Choose pwmscale and pwmcmp0 to blink an LED at 1.2 Hz. Repeat the question to generate a tone of 1190 Hz.

**Solution** To illustrate this, suppose that we wished to blink an LED at  $f_{pwm} = 1.2$  Hz.  $f_{pwm} = f_{base}/(pwmcmp0 \times 2^{pwmscale})$ . Thus, choose pwmscale = 8 and pwmcmp0 = 52083.33 to get the desired frequency with  $f_{scaled} = 16$  MHz/2<sup>8</sup> = 62.5 KHz. pwmcmp0 is a 16-bit register, so we must round to 52083, giving an actual  $f_{pwm} = 16$  MHz/(52083  $\times 2^8$ ) = 1.20000768 Hz, which is very close to the desired frequency and comparable to the 10 parts per million accuracy of a typical quartz crystal clock reference.
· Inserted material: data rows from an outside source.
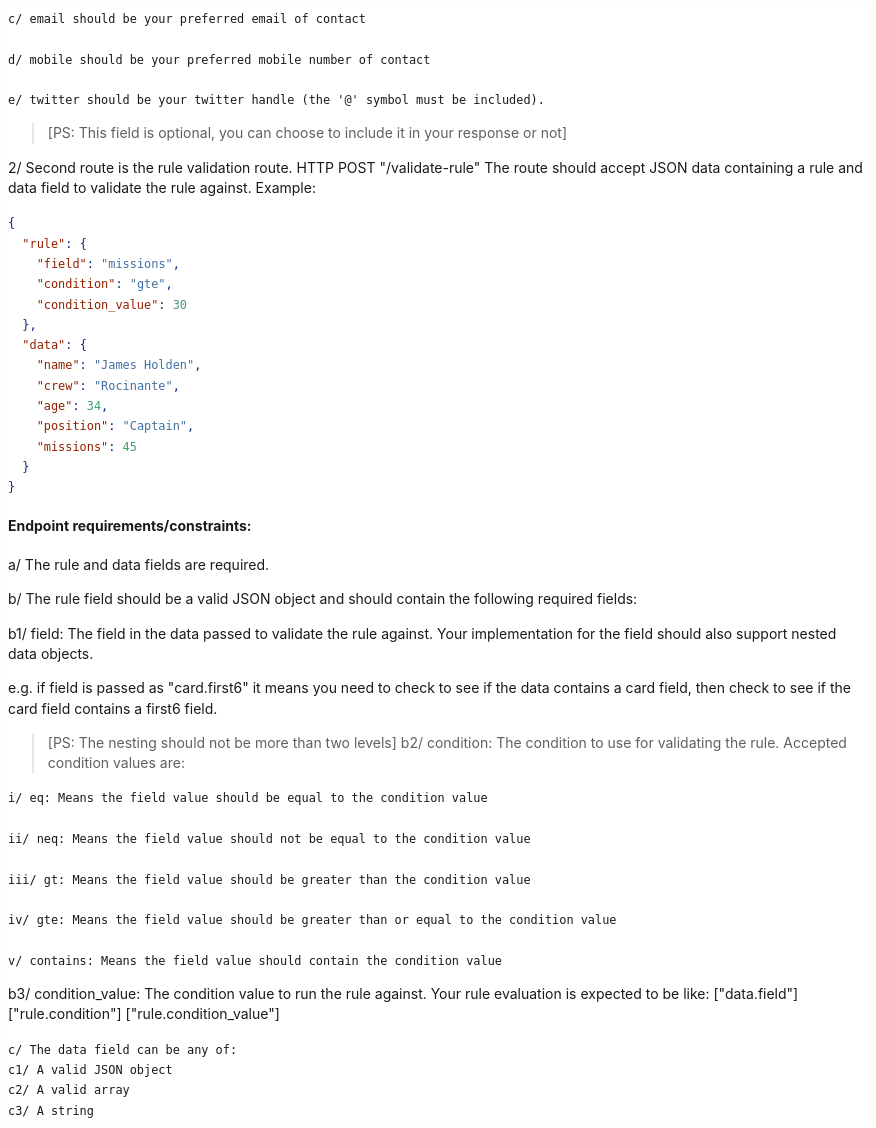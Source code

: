     c/ email should be your preferred email of contact 

    d/ mobile should be your preferred mobile number of contact 

    e/ twitter should be your twitter handle (the '@' symbol must be included).
> [PS: This field is optional, you can choose to include it in your response or not]

  2/ Second route is the rule validation route. HTTP POST "/validate-rule"
  The route should accept JSON data containing a rule and data field to validate the rule against. Example:

```json
{
  "rule": {
    "field": "missions",
    "condition": "gte",
    "condition_value": 30
  },
  "data": {
    "name": "James Holden",
    "crew": "Rocinante",
    "age": 34,
    "position": "Captain",
    "missions": 45
  }
}
```

#### Endpoint requirements/constraints:
  a/ The rule and data fields are required.

  b/ The rule field should be a valid JSON object and should contain the following required fields:

  b1/ field: The field in the data passed to validate the rule against. Your implementation for the field should also support nested data objects.

  e.g. if field is passed as "card.first6" it means you need to check to see if the data contains a card field, then check to see if the card field contains a first6 field.

> [PS: The nesting should not be more than two levels]
b2/ condition: The condition to use for validating the rule. Accepted condition values are:

    i/ eq: Means the field value should be equal to the condition value 

    ii/ neq: Means the field value should not be equal to the condition value 

    iii/ gt: Means the field value should be greater than the condition value 

    iv/ gte: Means the field value should be greater than or equal to the condition value 

    v/ contains: Means the field value should contain the condition value

b3/ condition_value: The condition value to run the rule against. Your rule evaluation is expected to be like: 
["data.field"] ["rule.condition"] ["rule.condition_value"]

    c/ The data field can be any of:
    c1/ A valid JSON object 
    c2/ A valid array
    c3/ A string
On the other hand, suppose that we wanted a 1190 Hz output. If we didn't change pwmscale, pwmcmp0 would need to be 52.521. Rounding to 53 gives an actual  $f_{pwm} = 16 \text{ MHz}/(53 \times 2^8) = 1179.2 \text{ Hz}$ , an error of about 10 Hz, or 0.91%. If we needed a more accurate output frequency, we could reduce pwmscale to 0 and increase pwmcmp0 to 13445, obtaining  $f_{pwm} = 16 \text{ MHz}/(13445 \times 2^0) = 1190.03 \text{ Hz}$ .
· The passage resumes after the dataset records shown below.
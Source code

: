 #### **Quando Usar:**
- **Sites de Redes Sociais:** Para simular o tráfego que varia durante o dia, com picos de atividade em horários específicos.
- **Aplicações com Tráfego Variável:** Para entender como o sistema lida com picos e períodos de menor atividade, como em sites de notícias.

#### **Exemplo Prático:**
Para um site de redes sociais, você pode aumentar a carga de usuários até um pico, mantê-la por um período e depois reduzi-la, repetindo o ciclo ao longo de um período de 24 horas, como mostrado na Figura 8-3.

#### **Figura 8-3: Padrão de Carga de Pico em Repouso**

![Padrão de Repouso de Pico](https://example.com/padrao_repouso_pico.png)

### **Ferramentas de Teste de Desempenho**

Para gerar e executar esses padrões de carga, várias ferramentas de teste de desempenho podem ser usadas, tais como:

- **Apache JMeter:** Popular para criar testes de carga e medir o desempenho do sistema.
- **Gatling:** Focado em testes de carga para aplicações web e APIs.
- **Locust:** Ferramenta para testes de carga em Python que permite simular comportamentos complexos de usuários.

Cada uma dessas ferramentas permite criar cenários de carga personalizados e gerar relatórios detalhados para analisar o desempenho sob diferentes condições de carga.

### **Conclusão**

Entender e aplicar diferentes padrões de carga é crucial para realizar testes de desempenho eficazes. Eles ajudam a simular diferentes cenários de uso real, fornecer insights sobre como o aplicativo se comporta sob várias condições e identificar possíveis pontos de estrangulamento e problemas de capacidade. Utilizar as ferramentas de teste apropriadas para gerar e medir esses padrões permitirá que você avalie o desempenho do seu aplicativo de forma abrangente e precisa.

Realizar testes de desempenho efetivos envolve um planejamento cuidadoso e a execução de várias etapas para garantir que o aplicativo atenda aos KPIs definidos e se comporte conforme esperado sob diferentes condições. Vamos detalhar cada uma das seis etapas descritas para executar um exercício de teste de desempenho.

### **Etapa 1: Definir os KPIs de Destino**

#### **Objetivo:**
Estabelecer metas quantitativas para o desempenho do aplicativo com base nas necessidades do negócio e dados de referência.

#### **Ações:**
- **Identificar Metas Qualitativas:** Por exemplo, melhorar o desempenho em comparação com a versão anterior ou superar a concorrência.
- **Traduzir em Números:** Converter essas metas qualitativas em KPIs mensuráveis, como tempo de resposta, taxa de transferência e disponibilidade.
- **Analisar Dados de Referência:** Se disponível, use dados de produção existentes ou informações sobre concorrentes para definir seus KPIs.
A PWM device driver could have pwmInit() and pwm(int freq, float duty) functions. pwmInit would set the appropriate pin for the PWM peripheral and set the bits in the pwmcfg register. The pwm function would choose the appropriate pwmscale, pwmcmp0, and pwmcmp1 to generate a waveform with the specified frequency and duty cycle. Writing these functions is similar to writing the SPI or UART device driver; details are left as an exercise for the reader.

#### **A/D Conversion**

Many microcontrollers have at least one built-in ADC, but the FE310 does not. This section describes A/D conversion using an external converter similar to the external DACs described in the prior section.

### **Example e9.8** ANALOG INPUT WITH AN EXTERNAL ADC

Interface a 10-bit MCP3002 A/D converter to an FE310 using SPI and print the input value. Set a full-scale voltage of 3.3 V. Search for the datasheet on the web for full details of operation.
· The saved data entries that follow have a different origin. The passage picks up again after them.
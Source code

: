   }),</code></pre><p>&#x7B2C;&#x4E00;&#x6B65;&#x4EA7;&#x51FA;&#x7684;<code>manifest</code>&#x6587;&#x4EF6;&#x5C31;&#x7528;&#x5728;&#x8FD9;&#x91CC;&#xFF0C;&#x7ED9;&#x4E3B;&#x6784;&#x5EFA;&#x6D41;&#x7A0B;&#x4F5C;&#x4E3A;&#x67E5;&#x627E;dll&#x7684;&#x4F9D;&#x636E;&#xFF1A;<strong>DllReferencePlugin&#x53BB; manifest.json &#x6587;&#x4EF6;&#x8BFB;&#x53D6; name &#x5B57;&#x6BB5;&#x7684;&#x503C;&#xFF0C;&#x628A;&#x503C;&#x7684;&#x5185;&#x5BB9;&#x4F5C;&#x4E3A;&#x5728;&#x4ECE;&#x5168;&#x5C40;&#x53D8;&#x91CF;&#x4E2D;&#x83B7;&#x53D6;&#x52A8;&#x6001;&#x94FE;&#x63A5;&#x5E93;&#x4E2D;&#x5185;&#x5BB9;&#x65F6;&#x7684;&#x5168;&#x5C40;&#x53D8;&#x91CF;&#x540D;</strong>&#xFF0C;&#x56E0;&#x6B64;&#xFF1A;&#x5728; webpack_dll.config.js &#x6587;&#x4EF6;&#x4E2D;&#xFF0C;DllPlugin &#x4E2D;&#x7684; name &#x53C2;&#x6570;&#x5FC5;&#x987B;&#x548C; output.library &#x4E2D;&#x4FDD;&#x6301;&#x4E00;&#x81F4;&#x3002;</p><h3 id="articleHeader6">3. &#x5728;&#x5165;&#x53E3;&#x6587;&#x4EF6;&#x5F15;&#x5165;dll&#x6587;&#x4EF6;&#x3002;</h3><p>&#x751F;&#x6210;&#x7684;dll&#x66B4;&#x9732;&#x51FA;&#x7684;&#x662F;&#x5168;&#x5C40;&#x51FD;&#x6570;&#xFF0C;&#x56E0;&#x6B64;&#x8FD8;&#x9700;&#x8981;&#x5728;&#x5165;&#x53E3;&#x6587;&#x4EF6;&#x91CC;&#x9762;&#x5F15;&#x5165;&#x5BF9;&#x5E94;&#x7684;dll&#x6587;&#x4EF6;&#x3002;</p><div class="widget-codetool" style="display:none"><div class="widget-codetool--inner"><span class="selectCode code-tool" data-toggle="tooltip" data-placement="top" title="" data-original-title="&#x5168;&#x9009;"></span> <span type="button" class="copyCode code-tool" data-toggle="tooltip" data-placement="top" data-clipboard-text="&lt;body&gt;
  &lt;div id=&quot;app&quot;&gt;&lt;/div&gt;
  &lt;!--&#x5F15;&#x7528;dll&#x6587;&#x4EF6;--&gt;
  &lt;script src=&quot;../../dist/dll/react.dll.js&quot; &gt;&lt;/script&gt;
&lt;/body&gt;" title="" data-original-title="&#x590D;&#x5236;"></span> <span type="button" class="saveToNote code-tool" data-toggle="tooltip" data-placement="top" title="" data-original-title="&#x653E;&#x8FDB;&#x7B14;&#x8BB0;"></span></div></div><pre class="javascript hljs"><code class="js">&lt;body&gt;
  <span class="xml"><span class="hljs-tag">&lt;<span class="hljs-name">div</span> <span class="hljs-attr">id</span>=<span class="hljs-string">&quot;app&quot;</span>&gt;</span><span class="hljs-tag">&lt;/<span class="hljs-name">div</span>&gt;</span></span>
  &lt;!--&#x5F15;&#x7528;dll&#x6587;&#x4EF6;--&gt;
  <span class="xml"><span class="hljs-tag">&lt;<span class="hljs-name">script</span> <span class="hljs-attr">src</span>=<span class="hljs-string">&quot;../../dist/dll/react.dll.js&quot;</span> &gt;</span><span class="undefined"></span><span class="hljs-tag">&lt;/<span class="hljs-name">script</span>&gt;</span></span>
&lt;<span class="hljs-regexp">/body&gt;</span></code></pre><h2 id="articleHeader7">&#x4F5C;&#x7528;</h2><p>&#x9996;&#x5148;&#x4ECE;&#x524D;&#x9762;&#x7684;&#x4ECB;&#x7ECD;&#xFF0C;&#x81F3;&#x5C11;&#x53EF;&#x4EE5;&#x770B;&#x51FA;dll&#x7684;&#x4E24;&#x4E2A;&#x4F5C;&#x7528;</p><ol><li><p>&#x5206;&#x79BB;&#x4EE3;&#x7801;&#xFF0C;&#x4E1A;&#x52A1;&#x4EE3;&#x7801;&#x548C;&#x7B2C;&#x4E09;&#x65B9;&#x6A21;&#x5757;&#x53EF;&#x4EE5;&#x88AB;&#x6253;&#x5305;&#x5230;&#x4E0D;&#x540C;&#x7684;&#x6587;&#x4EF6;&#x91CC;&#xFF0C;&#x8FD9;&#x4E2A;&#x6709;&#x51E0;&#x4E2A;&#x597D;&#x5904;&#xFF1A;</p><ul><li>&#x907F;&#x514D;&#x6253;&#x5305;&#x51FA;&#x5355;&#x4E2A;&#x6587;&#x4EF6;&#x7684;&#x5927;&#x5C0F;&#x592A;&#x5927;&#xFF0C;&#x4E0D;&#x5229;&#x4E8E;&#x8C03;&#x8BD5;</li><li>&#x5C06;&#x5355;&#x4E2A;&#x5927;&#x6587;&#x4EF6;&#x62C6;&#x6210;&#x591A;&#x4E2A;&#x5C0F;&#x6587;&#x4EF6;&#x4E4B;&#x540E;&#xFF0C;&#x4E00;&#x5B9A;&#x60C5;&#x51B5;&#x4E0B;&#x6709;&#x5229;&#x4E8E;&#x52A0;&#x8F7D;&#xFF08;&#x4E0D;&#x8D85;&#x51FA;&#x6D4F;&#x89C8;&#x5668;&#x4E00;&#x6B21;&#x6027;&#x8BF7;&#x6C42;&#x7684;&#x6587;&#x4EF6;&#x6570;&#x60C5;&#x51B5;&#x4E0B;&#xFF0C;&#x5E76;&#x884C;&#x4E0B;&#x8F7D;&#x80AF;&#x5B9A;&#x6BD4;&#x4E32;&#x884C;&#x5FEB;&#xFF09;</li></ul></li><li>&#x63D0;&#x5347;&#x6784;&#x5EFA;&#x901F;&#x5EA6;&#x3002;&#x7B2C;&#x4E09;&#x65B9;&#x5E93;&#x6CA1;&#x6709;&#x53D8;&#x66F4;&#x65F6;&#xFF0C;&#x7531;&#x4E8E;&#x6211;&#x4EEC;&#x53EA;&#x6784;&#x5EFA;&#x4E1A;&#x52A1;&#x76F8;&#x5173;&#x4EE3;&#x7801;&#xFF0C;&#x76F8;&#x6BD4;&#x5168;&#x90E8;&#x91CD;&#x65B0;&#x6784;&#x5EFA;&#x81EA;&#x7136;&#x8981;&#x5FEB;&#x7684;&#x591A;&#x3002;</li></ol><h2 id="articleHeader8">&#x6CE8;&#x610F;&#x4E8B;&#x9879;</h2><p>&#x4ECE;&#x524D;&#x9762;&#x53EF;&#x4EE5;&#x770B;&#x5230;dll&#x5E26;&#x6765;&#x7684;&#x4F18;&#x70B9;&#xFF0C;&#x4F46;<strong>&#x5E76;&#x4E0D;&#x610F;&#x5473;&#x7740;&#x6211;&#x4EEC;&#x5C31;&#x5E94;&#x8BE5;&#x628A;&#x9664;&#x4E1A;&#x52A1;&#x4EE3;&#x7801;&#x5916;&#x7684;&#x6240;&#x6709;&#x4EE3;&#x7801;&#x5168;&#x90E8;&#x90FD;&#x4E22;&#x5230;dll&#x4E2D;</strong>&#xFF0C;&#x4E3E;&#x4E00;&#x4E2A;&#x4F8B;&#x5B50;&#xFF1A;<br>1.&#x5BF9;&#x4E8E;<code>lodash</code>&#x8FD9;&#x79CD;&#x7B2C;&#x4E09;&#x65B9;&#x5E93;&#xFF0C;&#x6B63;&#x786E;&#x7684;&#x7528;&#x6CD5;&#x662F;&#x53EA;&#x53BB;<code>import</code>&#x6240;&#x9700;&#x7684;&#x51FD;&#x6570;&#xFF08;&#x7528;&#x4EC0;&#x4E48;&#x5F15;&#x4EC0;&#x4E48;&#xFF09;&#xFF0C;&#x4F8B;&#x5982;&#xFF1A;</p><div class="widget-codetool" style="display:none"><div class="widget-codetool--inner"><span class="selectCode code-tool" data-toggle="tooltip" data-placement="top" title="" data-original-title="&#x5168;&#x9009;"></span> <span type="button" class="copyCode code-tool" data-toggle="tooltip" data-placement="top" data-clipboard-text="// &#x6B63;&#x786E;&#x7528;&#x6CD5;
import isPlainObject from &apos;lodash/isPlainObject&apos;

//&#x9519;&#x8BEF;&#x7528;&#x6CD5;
**Solution** Figure e9.18 shows a schematic of the connection between the FE310 and the MCP3002 ADC and Code Example e9.10 shows the driver code. The MCP3002 uses VDD as its full-scale reference: that is, VDD (Pin 8) is connected to 3.3V. It can accept a 3.3 to 5.5 V supply; we choose 3.3V. The ADC





Figure e9.18 Reading an analog input using an external ADC

has two input channels, CH0 and CH1. We connect channel 0 to a potentiometer (not shown in the figure) that we rotate to adjust the input voltage between 0 and 3.3V.

The FE310 code (see Code Example e9.10) initializes the SPI and repeatedly reads and prints samples. According to the datasheet, the FE310 must send the 16-bit quantity 0x6000 over SPI to read CH0 and will receive the 10-bit result back in the bottom 10 bits of the 16-bit result. Since we cannot directly set the FE310 to transmit 16-bit frames, we can put together two 8-bit packets without raising the chip select line in between. Although the SPI peripheral has the option to control the chip select line automatically, here we manually configure GPIO2 as an output and toggle it appropriately at the beginning of the transmission (writing the chip select line to 0) and the end of the transmission (writing the chip select line to 1).

### Code Example e9.10 CODE FOR INTERFACING WITH ADC

### 9.3.8 Interrupts

So far, we have relied on *polling*, in which the program continually checks a value until an event occurs such as data arriving on a UART or a timer reaching its compare value. This can be a waste of the processor's power and makes it difficult to write programs that do interesting work while simultaneously waiting for events to occur.

Most microcontrollers support *interrupts*. When an event occurs, the microcontroller stops the executing program and jumps to an interrupt handler that responds to the interrupt. After handling the interrupt, the processor then returns to the user program and seamlessly continues where it was interrupted. Interrupts are the hardware exceptions discussed in Section 6.6.2.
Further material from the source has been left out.